Entre las sombras, la cronificación de la pobreza y de la brecha social, la desincentivación de la búsqueda de trabajo, con la deriva hacia la economía sumergida, y la conformación de bolsas de clientelismo político. Incluso en aquellos sistemas, como el ya citado del País Vasco, en el que las prestaciones están vinculadas a la inscripción en los programas de empleo, hay un alto porcentaje de beneficiarios, normalmente con peor formación educativa, que nunca vuelve al mercado laboral. Y, por supuesto, no importa el ciclo económico, la demanda de ese tipo de ayudas nunca desciende. En cierto modo, la renta mínima supone no sólo el reconocimiento de un fracaso social, sino que representa la abdicación de los poderes públicos de su principal deber, que es el de crear las condiciones para que se desarrolle una economía fuerte, con un tejido empresarial competitivo e innovador, que aproveche y dé salida a nuevas generaciones de trabajadores bien formados. La renta mínima, además, hay que poder pagarla.

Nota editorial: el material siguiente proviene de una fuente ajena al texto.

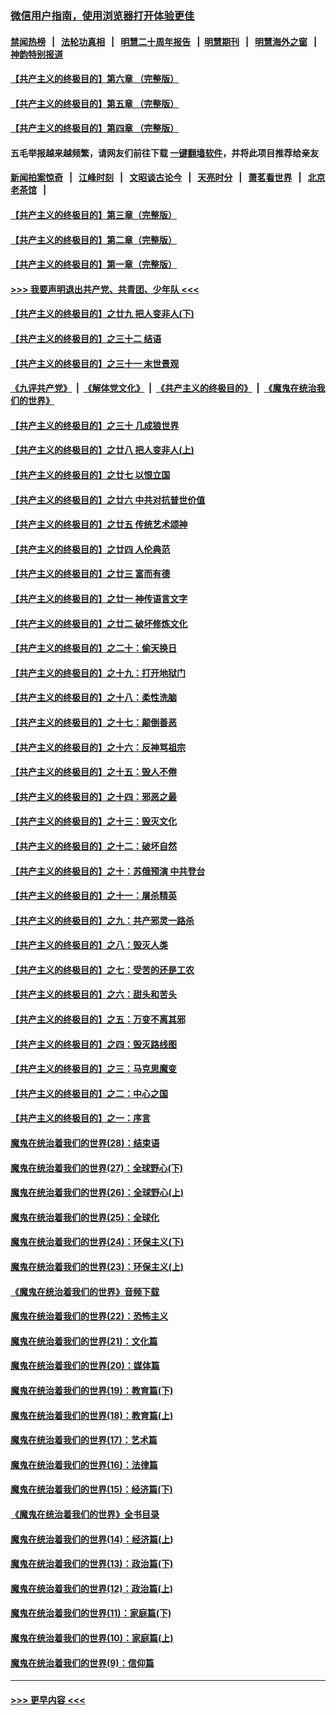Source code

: ### [微信用户指南，使用浏览器打开体验更佳](https://github.com/gfw-breaker/banned-news1/blob/master/indexes/wechat-guide.md?t=0)
#### [禁闻热榜](热点新闻.md?t=0)  &nbsp;&nbsp;|&nbsp;&nbsp; [法轮功真相](https://github.com/gfw-breaker/truth/blob/master/README.md?t=0) &nbsp;&nbsp;|&nbsp;&nbsp; [明慧二十周年报告](https://github.com/gfw-breaker/mh-reports/blob/master/README.md?t=0) &nbsp;&nbsp;|&nbsp;&nbsp;[明慧期刊](https://github.com/gfw-breaker/mh-qikan) &nbsp;&nbsp;|&nbsp;&nbsp; [明慧海外之窗](https://github.com/gfw-breaker/mh-news/blob/master/README.md?t=0) &nbsp;&nbsp;|&nbsp;&nbsp; [神韵特别报道](https://github.com/gfw-breaker/mh-news/blob/master/shenyun.md?t=0)
#### [【共产主义的终极目的】第六章 （完整版）](../pages/nsc422/n11428913.md?t=02151955) 
#### [【共产主义的终极目的】第五章 （完整版）](../pages/nsc422/n11428912.md?t=02151955) 
#### [【共产主义的终极目的】第四章 （完整版）](../pages/nsc422/n11428907.md?t=02151955) 
#### 五毛举报越来越频繁，请网友们前往下载 [一键翻墙软件](https://github.com/gfw-breaker/ssr-accounts)，并将此项目推荐给亲友
#### [新闻拍案惊奇](https://github.com/gfw-breaker/banned-news1/blob/master/pages/link4.md) &nbsp;&nbsp;|&nbsp;&nbsp; [江峰时刻](https://github.com/gfw-breaker/banned-news1/blob/master/pages/link4.md) &nbsp;&nbsp;|&nbsp;&nbsp; [文昭谈古论今](https://github.com/gfw-breaker/banned-news1/blob/master/pages/link4.md) &nbsp;&nbsp;|&nbsp;&nbsp; [天亮时分](https://github.com/gfw-breaker/banned-news1/blob/master/pages/link4.md) &nbsp;&nbsp;|&nbsp;&nbsp; [萧茗看世界](https://github.com/gfw-breaker/banned-news1/blob/master/pages/link4.md) &nbsp;&nbsp;|&nbsp;&nbsp; [北京老茶馆](https://github.com/gfw-breaker/banned-news1/blob/master/pages/link4.md) &nbsp;&nbsp;|&nbsp;&nbsp; 
#### [【共产主义的终极目的】第三章（完整版）](../pages/nsc422/n11428848.md?t=02151955) 
#### [【共产主义的终极目的】第二章（完整版）](../pages/nsc422/n11428831.md?t=02151955) 
#### [【共产主义的终极目的】第一章（完整版）](../pages/nsc422/n11417651.md?t=02151955) 
#### [>>> 我要声明退出共产党、共青团、少年队 <<<](https://github.com/begood0513/goodnews/blob/master/quit/letter.md) 
#### [【共产主义的终极目的】之廿九 把人变非人(下)](../pages/nsc422/n11344140.md?t=02151955) 
#### [【共产主义的终极目的】之三十二 结语](../pages/nsc422/n11360535.md?t=02151955) 
#### [【共产主义的终极目的】之三十一 末世景观](../pages/nsc422/n11351129.md?t=02151955) 
#### [《九评共产党》](https://github.com/begood0513/9ping.md/blob/master/README.md) &nbsp;|&nbsp; [《解体党文化》](../../../../jtdwh.md/blob/master/README.md)  &nbsp;|&nbsp; [《共产主义的终极目的》](../../../../gczydzjmd.md/blob/master/README.md) &nbsp;|&nbsp; [《魔鬼在统治我们的世界》](../../../../mgztzwmdsj.md/blob/master/README.md) 
#### [【共产主义的终极目的】之三十 几成狼世界](../pages/nsc422/n11348280.md?t=02151955) 
#### [【共产主义的终极目的】之廿八 把人变非人(上)](../pages/nsc422/n11340492.md?t=02151955) 
#### [【共产主义的终极目的】之廿七 以恨立国](../pages/nsc422/n11336944.md?t=02151955) 
#### [【共产主义的终极目的】之廿六 中共对抗普世价值](../pages/nsc422/n11324785.md?t=02151955) 
#### [【共产主义的终极目的】之廿五 传统艺术颂神](../pages/nsc422/n11296396.md?t=02151955) 
#### [【共产主义的终极目的】之廿四 人伦典范](../pages/nsc422/n11296397.md?t=02151955) 
#### [【共产主义的终极目的】之廿三 富而有德](../pages/nsc422/n11283598.md?t=02151955) 
#### [【共产主义的终极目的】之廿一 神传语言文字](../pages/nsc422/n11263265.md?t=02151955) 
#### [【共产主义的终极目的】之廿二 破坏修炼文化](../pages/nsc422/n11245728.md?t=02151955) 
#### [【共产主义的终极目的】之二十：偷天换日](../pages/nsc422/n11238846.md?t=02151955) 
#### [【共产主义的终极目的】之十九：打开地狱门](../pages/nsc422/n11206376.md?t=02151955) 
#### [【共产主义的终极目的】之十八：柔性洗脑](../pages/nsc422/n11199994.md?t=02151955) 
#### [【共产主义的终极目的】之十七：颠倒善恶](../pages/nsc422/n11179782.md?t=02151955) 
#### [【共产主义的终极目的】之十六：反神骂祖宗](../pages/nsc422/n11166798.md?t=02151955) 
#### [【共产主义的终极目的】之十五：毁人不倦](../pages/nsc422/n11166792.md?t=02151955) 
#### [【共产主义的终极目的】之十四：邪恶之最](../pages/nsc422/n11150249.md?t=02151955) 
#### [【共产主义的终极目的】之十三：毁灭文化](../pages/nsc422/n11135227.md?t=02151955) 
#### [【共产主义的终极目的】之十二：破坏自然](../pages/nsc422/n11135214.md?t=02151955) 
#### [【共产主义的终极目的】之十：苏俄预演 中共登台](../pages/nsc422/n11118424.md?t=02151955) 
#### [【共产主义的终极目的】之十一：屠杀精英](../pages/nsc422/n11118442.md?t=02151955) 
#### [【共产主义的终极目的】之九：共产邪灵一路杀](../pages/nsc422/n11114139.md?t=02151955) 
#### [【共产主义的终极目的】之八：毁灭人类](../pages/nsc422/n11108503.md?t=02151955) 
#### [【共产主义的终极目的】之七：受苦的还是工农](../pages/nsc422/n11101809.md?t=02151955) 
#### [【共产主义的终极目的】之六：甜头和苦头](../pages/nsc422/n11096971.md?t=02151955) 
#### [【共产主义的终极目的】之五：万变不离其邪](../pages/nsc422/n11091285.md?t=02151955) 
#### [【共产主义的终极目的】之四：毁灭路线图](../pages/nsc422/n11086284.md?t=02151955) 
#### [【共产主义的终极目的】之三：马克思魔变](../pages/nsc422/n11061941.md?t=02151955) 
#### [【共产主义的终极目的】之二：中心之国](../pages/nsc422/n11047728.md?t=02151955) 
#### [【共产主义的终极目的】之一：序言](../pages/nsc422/n11086077.md?t=02151955) 
#### [魔鬼在统治着我们的世界(28)：结束语](../pages/nsc422/n10936246.md?t=02151955) 
#### [魔鬼在统治着我们的世界(27)：全球野心(下)](../pages/nsc422/n10928319.md?t=02151955) 
#### [魔鬼在统治着我们的世界(26)：全球野心(上)](../pages/nsc422/n10900318.md?t=02151955) 
#### [魔鬼在统治着我们的世界(25)：全球化](../pages/nsc422/n10788205.md?t=02151955) 
#### [魔鬼在统治着我们的世界(24)：环保主义(下)](../pages/nsc422/n10695307.md?t=02151955) 
#### [魔鬼在统治着我们的世界(23)：环保主义(上)](../pages/nsc422/n10688613.md?t=02151955) 
#### [《魔鬼在统治着我们的世界》音频下载](../pages/nsc422/n10635553.md?t=02151955) 
#### [魔鬼在统治着我们的世界(22)：恐怖主义](../pages/nsc422/n10614727.md?t=02151955) 
#### [魔鬼在统治着我们的世界(21)：文化篇](../pages/nsc422/n10597706.md?t=02151955) 
#### [魔鬼在统治着我们的世界(20)：媒体篇](../pages/nsc422/n10586579.md?t=02151955) 
#### [魔鬼在统治着我们的世界(19)：教育篇(下)](../pages/nsc422/n10564808.md?t=02151955) 
#### [魔鬼在统治着我们的世界(18)：教育篇(上)](../pages/nsc422/n10526970.md?t=02151955) 
#### [魔鬼在统治着我们的世界(17)：艺术篇](../pages/nsc422/n10499093.md?t=02151955) 
#### [魔鬼在统治着我们的世界(16)：法律篇](../pages/nsc422/n10485969.md?t=02151955) 
#### [魔鬼在统治着我们的世界(15)：经济篇(下)](../pages/nsc422/n10469975.md?t=02151955) 
#### [《魔鬼在统治着我们的世界》全书目录](../pages/nsc422/n10464261.md?t=02151955) 
#### [魔鬼在统治着我们的世界(14)：经济篇(上)](../pages/nsc422/n10457370.md?t=02151955) 
#### [魔鬼在统治着我们的世界(13)：政治篇(下)](../pages/nsc422/n10448270.md?t=02151955) 
#### [魔鬼在统治着我们的世界(12)：政治篇(上)](../pages/nsc422/n10444576.md?t=02151955) 
#### [魔鬼在统治着我们的世界(11)：家庭篇(下)](../pages/nsc422/n10440961.md?t=02151955) 
#### [魔鬼在统治着我们的世界(10)：家庭篇(上)](../pages/nsc422/n10435448.md?t=02151955) 
#### [魔鬼在统治着我们的世界(9)：信仰篇](../pages/nsc422/n10432159.md?t=02151955) 

----
#### [ >>> 更早内容 <<< ](../indexes/nsc422-earlier.md)
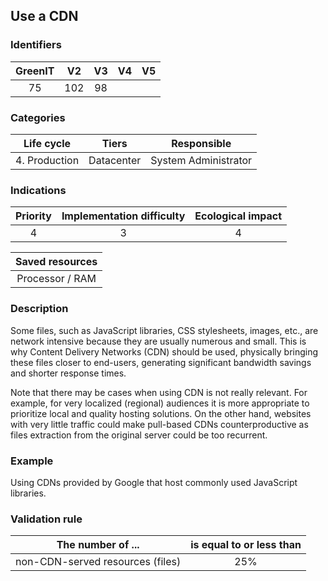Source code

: ## Use a CDN

### Identifiers

| GreenIT | V2  | V3  | V4  | V5  |
| :-----: | :-: | :-: | :-: | :-: |
|   75    | 102 | 98  |     |     |

### Categories

|  Life cycle   |   Tiers    |     Responsible      |
| :-----------: | :--------: | :------------------: |
| 4. Production | Datacenter | System Administrator |

### Indications

| Priority | Implementation difficulty | Ecological impact |
| :------: | :-----------------------: | :---------------: |
|    4     |             3             |         4         |

| Saved resources |
| :-------------: |
| Processor / RAM |

### Description

Some files, such as JavaScript libraries, CSS stylesheets, images, etc., are network intensive because they are usually numerous and small.
This is why Content Delivery Networks (CDN) should be used, physically bringing these files closer to end-users, generating significant bandwidth savings and shorter response times.

Note that there may be cases when using CDN is not really relevant. For example, for very localized (regional) audiences
it is more appropriate to prioritize local and quality hosting solutions. On the other hand, websites with very little
traffic could make pull-based CDNs counterproductive as files extraction from the original server could be too recurrent.

### Example

Using CDNs provided by Google that host commonly used JavaScript libraries.

### Validation rule

| The number of ...                | is equal to or less than |
| -------------------------------- | :----------------------: |
| non-CDN-served resources (files) |           25%            |
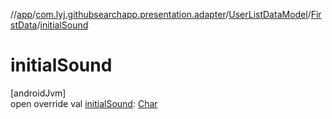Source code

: //[app](../../../../index.md)/[com.lyj.githubsearchapp.presentation.adapter](../../index.md)/[UserListDataModel](../index.md)/[FirstData](index.md)/[initialSound](initial-sound.md)

# initialSound

[androidJvm]\
open override val [initialSound](initial-sound.md): [Char](https://kotlinlang.org/api/latest/jvm/stdlib/kotlin/-char/index.html)
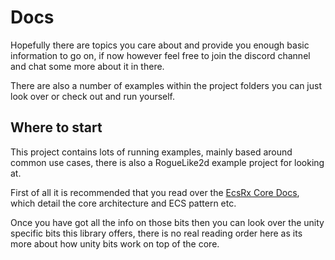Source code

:# Docs

Hopefully there are topics you care about and provide you enough basic information to go on, if now however feel free to join the discord channel and chat some more about it in there.

There are also a number of examples within the project folders you can just look over or check out and run yourself.

## Where to start

This project contains lots of running examples, mainly based around common use cases, there is also a RogueLike2d example project for looking at.

First of all it is recommended that you read over the [EcsRx Core Docs](https://github.com/EcsRx/ecsrx/tree/master/docs), which detail the core architecture and ECS pattern etc. 

Once you have got all the info on those bits then you can look over the unity specific bits this library offers, there is no real reading order here as its more about how unity bits work on top of the core.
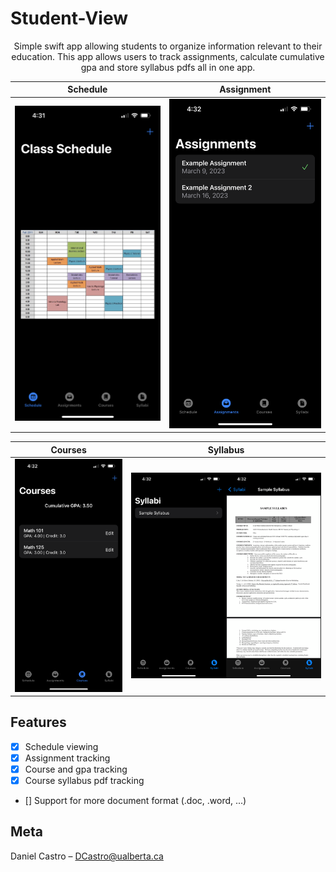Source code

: # Student-View
<p align="center">
  <p align="center">
    Simple swift app allowing students to organize information relevant to their education. This app allows users to track assignments, calculate cumulative gpa and store syllabus pdfs all in one app.
  </p>
</p>

Schedule             |  Assignment
:-------------------------:|:-------------------------:
![](https://github.com/Danielaca18/Student-View/blob/main/Schedule%20Preview.PNG)  |  ![](https://github.com/Danielaca18/Student-View/blob/main/Assignment%20Preview.PNG)

Courses             |  Syllabus
:-------------------------:|:-------------------------:
![](https://github.com/Danielaca18/Student-View/blob/main/Courses%20Preview.PNG)  |  ![](https://github.com/Danielaca18/Student-View/blob/main/Sylabus%20PDF%20Preview.png)

## Features

- [x] Schedule viewing
- [x] Assignment tracking
- [x] Course and gpa tracking
- [x] Course syllabus pdf tracking
- [] Support for more document format (.doc, .word, ...)

## Meta

Daniel Castro – DCastro@ualberta.ca
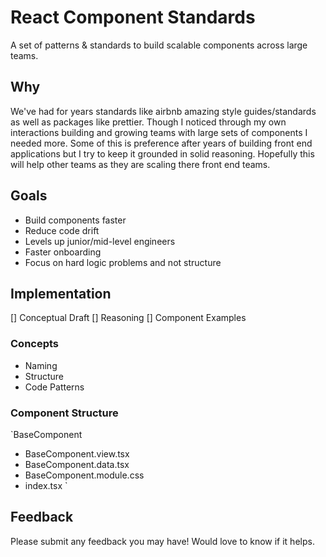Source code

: # React Component Standards
A set of patterns & standards to build scalable components across large teams.

## Why
We've had for years standards like airbnb amazing style guides/standards as well as packages like prettier. Though I noticed through my own interactions building and growing teams with large sets of components I needed more. Some of this is preference after years of building front end applications but I try to keep it grounded in solid reasoning. Hopefully this will help other teams as they are scaling there front end teams.

## Goals
- Build components faster
- Reduce code drift
- Levels up junior/mid-level engineers
- Faster onboarding
- Focus on hard logic problems and not structure


## Implementation

[] Conceptual Draft
[] Reasoning
[] Component Examples

### Concepts

- Naming
- Structure
- Code Patterns

### Component Structure

`BaseComponent
- BaseComponent.view.tsx 
- BaseComponent.data.tsx
- BaseComponent.module.css
- index.tsx
`


## Feedback
Please submit any feedback you may have! Would love to know if it helps.

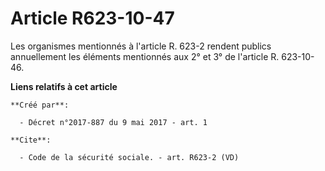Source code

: # Article R623-10-47

Les organismes mentionnés à l'article R. 623-2 rendent publics annuellement les éléments mentionnés aux 2° et 3° de l'article
R. 623-10-46.

**Liens relatifs à cet article**

	**Créé par**:

	  - Décret n°2017-887 du 9 mai 2017 - art. 1

	**Cite**:

	  - Code de la sécurité sociale. - art. R623-2 (VD)
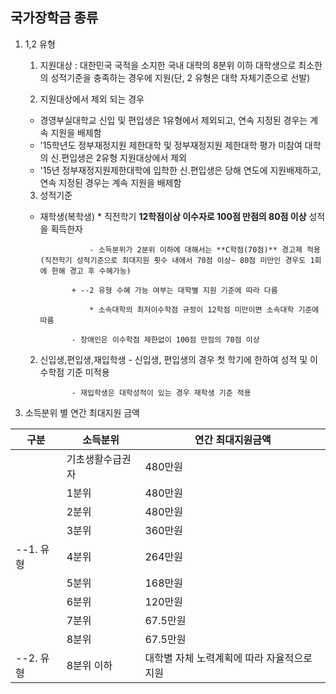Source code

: ## 국가장학금 종류

1. 1,2 유형
 
    1)  지원대상 : 대한민국 국적을 소지한 국내 대학의 8분위 이하 대학생으로 최소한의 성적기준을 충족하는 경우에 지원(단, 2 유형은 대학 자체기준으로 선발)

    2)  지원대상에서 제외 되는 경우
     * 경영부실대학교 신입 및 편입생은 1유형에서 제외되고, 연속 지정된 경우는 계속 지원을 배제함

     - '15학년도 정부재정지원 제한대학 및 정부재정지원 제한대학 평가 미참여 대학의 신.편입생은 2유형 지원대상에서 제외
 
     + '15년 정부재정지원제한대학에 입학한 신.편입생은 당해 연도에 지원배제하고, 연속 지정된 경우는 계속 지원을 배제함
 
    3) 성적기준
 
     - 재학생(복학생) * 직전학기 **12학점이상 이수자로 100점 만점의 80점 이상** 성적을 획득한자
 
                      - 소득분위가 2분위 이하에 대해서는 **C학점(70점)** 경고제 적용(직전학기 성적기준으로 최대지원 횟수 내에서 70점 이상~ 80점 미만인 경우도 1회에 한해 경고 후 수혜가능)

	              + --2 유형 수혜 가능 여부는 대학별 지원 기준에 따라 다름

    	              * 소속대학의 최저이수학점 규정이 12학점 미만이면 소속대학 기준에 따름

	              - 장애인은 이수학점 제한없이 100점 만점의 70점 이상

     2) 신입생,편입생,재입학생 - 신입생, 편입생의 경우 첫 학기에 한하여 성적 및 이수학점 기준 미적용

   			       - 재입학생은 대학성적이 있는 경우 재학생 기준 적용

  3) 소득분위 별 연간 최대지원 금액

  구분     | 소득분위         | 연간 최대지원금액 |
  -------- |----------------- |------------------ |
           | 기초생활수급권자 | 480만원		  |     
	   |       1분위      |	480만원		  | 
	   |	   2분위      | 480만원		  |
           |       3분위      |	360만원		  |		
  --1. 유형  |       4분위      |	264만원	 	  |	
           |       5분위      | 168만원		  |
           |       6분위      | 120만원		  |
	   |	   7분위      | 67.5만원	  |
           |       8분위      | 67.5만원	  |
  --2. 유형 | 8분위 이하       | 대학별 자체 노력계획에 따라 자율적으로 지원 |



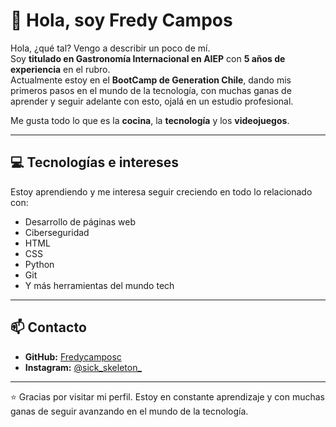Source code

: # 👋 Hola, soy Fredy Campos

Hola, ¿qué tal? Vengo a describir un poco de mí.  
Soy **titulado en Gastronomía Internacional en AIEP** con **5 años de experiencia** en el rubro.  
Actualmente estoy en el **BootCamp de Generation Chile**, dando mis primeros pasos en el mundo de la tecnología, con muchas ganas de aprender y seguir adelante con esto, ojalá en un estudio profesional.  

Me gusta todo lo que es la **cocina**, la **tecnología** y los **videojuegos**.

---

## 💻 Tecnologías e intereses

Estoy aprendiendo y me interesa seguir creciendo en todo lo relacionado con:

- Desarrollo de páginas web  
- Ciberseguridad  
- HTML  
- CSS  
- Python  
- Git  
- Y más herramientas del mundo tech

---

## 📫 Contacto

- **GitHub:** [Fredycamposc](https://github.com/Fredycamposc)  
- **Instagram:** [@sick_skeleton_](https://www.instagram.com/sick_skeleton_/)

---

⭐ Gracias por visitar mi perfil. Estoy en constante aprendizaje y con muchas ganas de seguir avanzando en el mundo de la tecnología.


<!--
**FredyCamposc/FredyCamposc** is a ✨ _special_ ✨ repository because its `README.md` (this file) appears on your GitHub profile.

Here are some ideas to get you started:

- 🔭 I’m currently working on ...
- 🌱 I’m currently learning ...
- 👯 I’m looking to collaborate on ...
- 🤔 I’m looking for help with ...
- 💬 Ask me about ...
- 📫 How to reach me: ...
- 😄 Pronouns: ...
- ⚡ Fun fact: ...
-->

Y, en ese sentido, no deja de ser preocupante que, a menos de quince días de la anunciada aprobación del Real Decreto, se siga sin conocer su coste para el erario público, más allá de groseras estimaciones. Tampoco ha sido capaz el ministro Escrivá de aclarar en qué situación quedan los actuales programas sociales de las comunidades autónomas, ya de por sí muy desiguales, ni las cautelas que se arbitran para evitar los previsibles intentos de cobro irregular de las prestaciones. Comprendemos las dificultades del ministro a la hora de lidiar con el maximalismo populista de sus socios de Podemos, pero lo menos que se le puede exigir es una memoria económica de una medida de tanta trascendencia, más, cuando se prevé una caída brutal del PIB nacional, de los ingresos fiscales del Estado y del mercado de trabajo.